▸ **TASK INSTRUCTIONS**:
Bring together copies of the lines in the data below that contain the word "tuple".

(Beginning of SOURCE DATA)

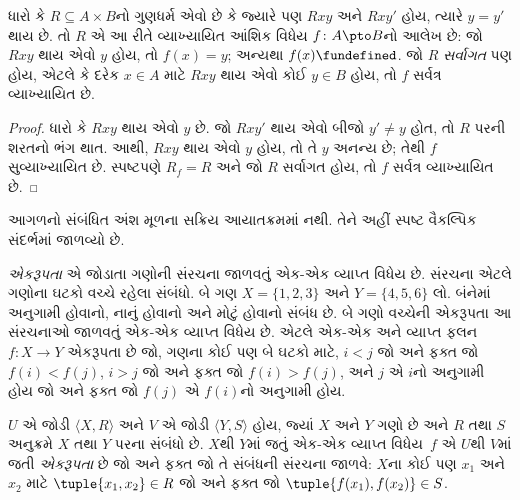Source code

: \begin{prop}
ધારો કે $R \subseteq A \times B$નો ગુણધર્મ એવો છે કે
જ્યારે પણ $Rxy$ અને $Rxy'$ હોય, ત્યારે $y = y'$ થાય છે.
તો $R$ એ આ રીતે વ્યાખ્યાયિત આંશિક વિધેય
$f\colon A \pto B$નો આલેખ છે: જો $Rxy$ થાય એવો $y$
હોય, તો $f(x) = y$; અન્યથા $f(x) \fundefined$.
જો $R$ \emph{સર્વાગત} પણ હોય, એટલે કે દરેક $x \in A$
માટે $Rxy$ થાય એવો કોઈ $y \in B$ હોય, તો $f$
સર્વત્ર વ્યાખ્યાયિત છે.
\end{prop}

\begin{proof}
ધારો કે $Rxy$ થાય એવો $y$ છે. જો $Rxy'$ થાય એવો
બીજો $y'
\neq y$ હોત, તો $R$ પરની શરતનો ભંગ થાત.
આથી, $Rxy$ થાય એવો $y$ હોય, તો તે $y$ અનન્ય છે;
તેથી $f$ સુવ્યાખ્યાયિત છે. સ્પષ્ટપણે $R_f = R$
અને જો $R$ સર્વાગત હોય, તો $f$ સર્વત્ર વ્યાખ્યાયિત છે.
\end{proof}
\endgroup


\OLEndChapterHook


\begin{editorial}
આગળનો સંબંધિત અંશ મૂળના સક્રિય આયાતક્રમમાં નથી. તેને અહીં સ્પષ્ટ વૈકલ્પિક સંદર્ભમાં જાળવ્યો છે.
\end{editorial}
\begingroup
\makeatletter{}\makeatother

\label{guunit:OLP-0717}


\begin{explain}
\emph{એકરૂપતા} એ જોડાતા ગણોની સંરચના જાળવતું એક-એક વ્યાપ્ત વિધેય છે.
સંરચના એટલે ગણોના ઘટકો વચ્ચે રહેલા સંબંધો.
બે ગણ $X=\{1,2,3\}$ અને $Y=\{4,5,6\}$ લો.
બંનેમાં અનુગામી હોવાનો, નાનું હોવાનો અને મોટું હોવાનો સંબંધ છે.
બે ગણો વચ્ચેની એકરૂપતા આ સંરચનાઓ જાળવતું એક-એક વ્યાપ્ત વિધેય છે.
એટલે એક-એક અને વ્યાપ્ત ફલન~$f \colon X
\to Y$ એકરૂપતા છે જો, ગણના કોઈ પણ બે ઘટકો માટે,
$i<j$ જો અને ફક્ત જો $f(i)<f(j)$,
$i>j$ જો અને ફક્ત જો $f(i)>f(j)$,
અને $j$ એ $i$નો અનુગામી હોય જો અને ફક્ત જો $f(j)$ એ
$f(i)$નો અનુગામી હોય.
\end{explain}

\begin{defn}[એકરૂપતા]
$U$ એ જોડી $\langle X, R\rangle$ અને $V$ એ જોડી
$\langle Y, S\rangle$ હોય, જ્યાં $X$ અને $Y$ ગણો છે અને
$R$ તથા $S$ અનુક્રમે $X$ તથા $Y$ પરના સંબંધો છે.
$X$થી $Y$માં જતું એક-એક વ્યાપ્ત વિધેય~$f$ એ $U$થી $V$માં જતી
\emph{એકરૂપતા} છે જો અને ફક્ત જો તે સંબંધની સંરચના જાળવે:
$X$ના કોઈ પણ $x_{1}$ અને $x_{2}$ માટે
$\tuple{x_1,x_2} \in R$ જો અને ફક્ત જો
$\tuple{f(x_1),f(x_2)} \in S$.
\end{defn}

(End of SOURCE DATA)

▸ **PROBLEM SOLUTION**:
$\tuple{x_1,x_2} \in R$ જો અને ફક્ત જો
$\tuple{f(x_1),f(x_2)} \in S$.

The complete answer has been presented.